Real-Time Cascade Mitigation in Power Systems Using Influence Graph Improved by Reinforcement Learning

TL;DR

This paper develops a reinforcement learning-based approach to real-time cascade mitigation in power systems, modeling the problem as a Markov decision process to improve decision-making under uncertainty.

Contribution

It introduces a novel MDP framework for cascade mitigation and a policy gradient algorithm that accelerates learning and handles invalid actions.

Findings

Reinforcement learning effectively reduces cascading outage risk.

Proactive line disconnections improve system resilience.
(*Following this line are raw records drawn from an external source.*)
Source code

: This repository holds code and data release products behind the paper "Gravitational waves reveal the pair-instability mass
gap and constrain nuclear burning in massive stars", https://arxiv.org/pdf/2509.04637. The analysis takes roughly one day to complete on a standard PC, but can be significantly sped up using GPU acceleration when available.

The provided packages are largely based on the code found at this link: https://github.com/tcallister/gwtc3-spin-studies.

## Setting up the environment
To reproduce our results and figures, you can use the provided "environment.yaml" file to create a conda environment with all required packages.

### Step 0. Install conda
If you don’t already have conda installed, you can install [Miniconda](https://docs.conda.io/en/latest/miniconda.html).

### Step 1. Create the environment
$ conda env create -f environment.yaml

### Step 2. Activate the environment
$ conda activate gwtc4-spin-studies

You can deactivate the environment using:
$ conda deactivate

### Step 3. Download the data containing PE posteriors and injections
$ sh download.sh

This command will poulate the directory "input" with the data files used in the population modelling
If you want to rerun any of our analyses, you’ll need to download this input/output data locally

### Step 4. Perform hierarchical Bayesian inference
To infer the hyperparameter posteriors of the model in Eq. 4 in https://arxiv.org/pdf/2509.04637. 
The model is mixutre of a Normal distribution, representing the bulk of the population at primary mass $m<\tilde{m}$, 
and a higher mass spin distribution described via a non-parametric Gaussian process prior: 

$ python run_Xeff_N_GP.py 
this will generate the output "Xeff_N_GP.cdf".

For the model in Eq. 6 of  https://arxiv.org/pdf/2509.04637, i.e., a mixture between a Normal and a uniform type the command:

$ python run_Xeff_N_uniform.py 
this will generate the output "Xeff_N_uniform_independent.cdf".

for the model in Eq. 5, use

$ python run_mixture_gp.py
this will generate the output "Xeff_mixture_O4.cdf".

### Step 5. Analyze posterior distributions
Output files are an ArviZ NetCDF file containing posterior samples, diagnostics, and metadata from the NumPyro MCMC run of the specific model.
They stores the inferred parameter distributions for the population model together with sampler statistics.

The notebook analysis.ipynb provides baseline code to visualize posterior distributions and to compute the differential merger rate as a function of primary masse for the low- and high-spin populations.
Certain lines are identified as critical for mitigation.

Abstract

Despite high reliability, modern power systems with growing renewable penetration face an increasing risk of cascading outages. Real-time cascade mitigation requires fast, complex operational decisions under uncertainty. In this work, we extend the influence graph into a Markov decision process model (MDP) for real-time mitigation of cascading outages in power transmission systems, accounting for uncertainties in generation, load, and initial contingencies. The MDP includes a do-nothing action to allow for conservative decision-making and is solved using reinforcement learning. We present a policy gradient learning algorithm initialized with a policy corresponding to the unmitigated case and designed to handle invalid actions. The proposed learning method converges faster than the conventional algorithm. Through careful reward design, we learn a policy that takes conservative actions without deteriorating system conditions. The model is validated on the IEEE 14-bus and IEEE 118-bus systems. The results show that proactive line disconnections can effectively reduce cascading risk, and certain lines consistently emerge as critical in mitigating cascade propagation.